Content starts
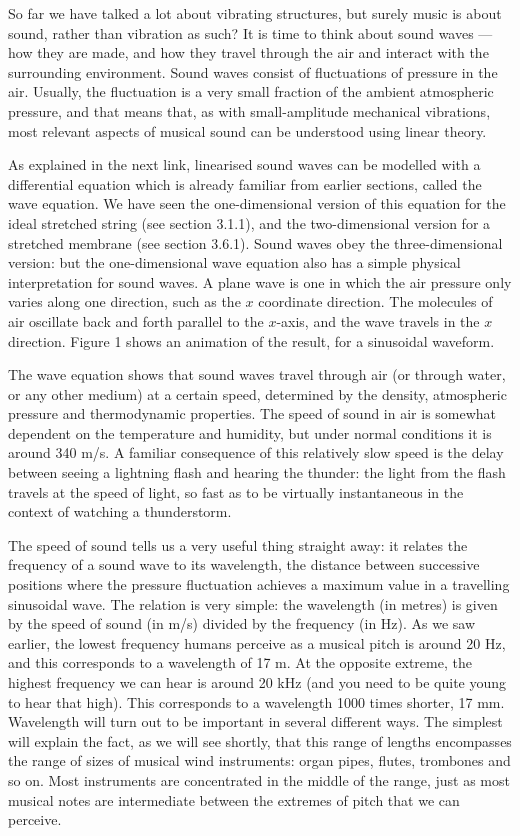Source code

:   So far we have talked a lot about vibrating structures, but surely music is 
  about sound, rather than vibration as such? It is time to think about sound 
  waves --- how they are made, and how they travel through the air and interact 
  with the surrounding environment. Sound waves consist of fluctuations of 
  pressure in the air. Usually, the fluctuation is a very small fraction of the 
  ambient atmospheric pressure, and that means that, as with small-amplitude 
  mechanical vibrations, most relevant aspects of musical sound can be 
  understood using linear theory. 

  As explained in the next link, linearised sound waves can be modelled with a 
  differential equation which is already familiar from earlier sections, called 
  the wave equation. We have seen the one-dimensional version of this equation 
  for the ideal stretched string (see section 3.1.1), and the two-dimensional 
  version for a stretched membrane (see section 3.6.1). Sound waves obey the 
  three-dimensional version: but the one-dimensional wave equation also has a 
  simple physical interpretation for sound waves. A plane wave is one in which 
  the air pressure only varies along one direction, such as the $x$ coordinate 
  direction. The molecules of air oscillate back and forth parallel to the 
  $x$-axis, and the wave travels in the $x$ direction. Figure 1 shows an 
  animation of the result, for a sinusoidal waveform. 

  The wave equation shows that sound waves travel through air (or through 
  water, or any other medium) at a certain speed, determined by the density, 
  atmospheric pressure and thermodynamic properties. The speed of sound in air 
  is somewhat dependent on the temperature and humidity, but under normal 
  conditions it is around 340 m/s. A familiar consequence of this relatively 
  slow speed is the delay between seeing a lightning flash and hearing the 
  thunder: the light from the flash travels at the speed of light, so fast as 
  to be virtually instantaneous in the context of watching a thunderstorm. 

  The speed of sound tells us a very useful thing straight away: it relates the 
  frequency of a sound wave to its wavelength, the distance between successive 
  positions where the pressure fluctuation achieves a maximum value in a 
  travelling sinusoidal wave. The relation is very simple: the wavelength (in 
  metres) is given by the speed of sound (in m/s) divided by the frequency (in 
  Hz). As we saw earlier, the lowest frequency humans perceive as a musical 
  pitch is around 20 Hz, and this corresponds to a wavelength of 17 m. At the 
  opposite extreme, the highest frequency we can hear is around 20 kHz (and you 
  need to be quite young to hear that high). This corresponds to a wavelength 
  1000 times shorter, 17 mm. Wavelength will turn out to be important in 
  several different ways. The simplest will explain the fact, as we will see 
  shortly, that this range of lengths encompasses the range of sizes of musical 
  wind instruments: organ pipes, flutes, trombones and so on. Most instruments 
  are concentrated in the middle of the range, just as most musical notes are 
  intermediate between the extremes of pitch that we can perceive.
Content ends
Description of the task
Without the pictures, please output every record exactly.

Exercise output
Source code

:   So far we have talked a lot about vibrating structures, but surely music is 
  about sound, rather than vibration as such? It is time to think about sound 
  waves --- how they are made, and how they travel through the air and interact 
  with the surrounding environment. Sound waves consist of fluctuations of 
  pressure in the air. Usually, the fluctuation is a very small fraction of the 
  ambient atmospheric pressure, and that means that, as with small-amplitude 
  mechanical vibrations, most relevant aspects of musical sound can be 
  understood using linear theory. 

  As explained in the next link, linearised sound waves can be modelled with a 
  differential equation which is already familiar from earlier sections, called 
  the wave equation. We have seen the one-dimensional version of this equation 
  for the ideal stretched string (see section 3.1.1), and the two-dimensional 
  version for a stretched membrane (see section 3.6.1). Sound waves obey the 
  three-dimensional version: but the one-dimensional wave equation also has a 
  simple physical interpretation for sound waves. A plane wave is one in which 
  the air pressure only varies along one direction, such as the $x$ coordinate 
  direction. The molecules of air oscillate back and forth parallel to the 
  $x$-axis, and the wave travels in the $x$ direction. Figure 1 shows an 
  animation of the result, for a sinusoidal waveform. 

  The wave equation shows that sound waves travel through air (or through 
  water, or any other medium) at a certain speed, determined by the density, 
  atmospheric pressure and thermodynamic properties. The speed of sound in air 
  is somewhat dependent on the temperature and humidity, but under normal 
  conditions it is around 340 m/s. A familiar consequence of this relatively 
  slow speed is the delay between seeing a lightning flash and hearing the 
  thunder: the light from the flash travels at the speed of light, so fast as 
  to be virtually instantaneous in the context of watching a thunderstorm. 

  The speed of sound tells us a very useful thing straight away: it relates the 
  frequency of a sound wave to its wavelength, the distance between successive 
  positions where the pressure fluctuation achieves a maximum value in a 
  travelling sinusoidal wave. The relation is very simple: the wavelength (in 
  metres) is given by the speed of sound (in m/s) divided by the frequency (in 
  Hz). As we saw earlier, the lowest frequency humans perceive as a musical 
  pitch is around 20 Hz, and this corresponds to a wavelength of 17 m. At the 
  opposite extreme, the highest frequency we can hear is around 20 kHz (and you 
  need to be quite young to hear that high). This corresponds to a wavelength 
  1000 times shorter, 17 mm. Wavelength will turn out to be important in 
  several different ways. The simplest will explain the fact, as we will see 
  shortly, that this range of lengths encompasses the range of sizes of musical 
  wind instruments: organ pipes, flutes, trombones and so on. Most instruments 
  are concentrated in the middle of the range, just as most musical notes are 
  intermediate between the extremes of pitch that we can perceive.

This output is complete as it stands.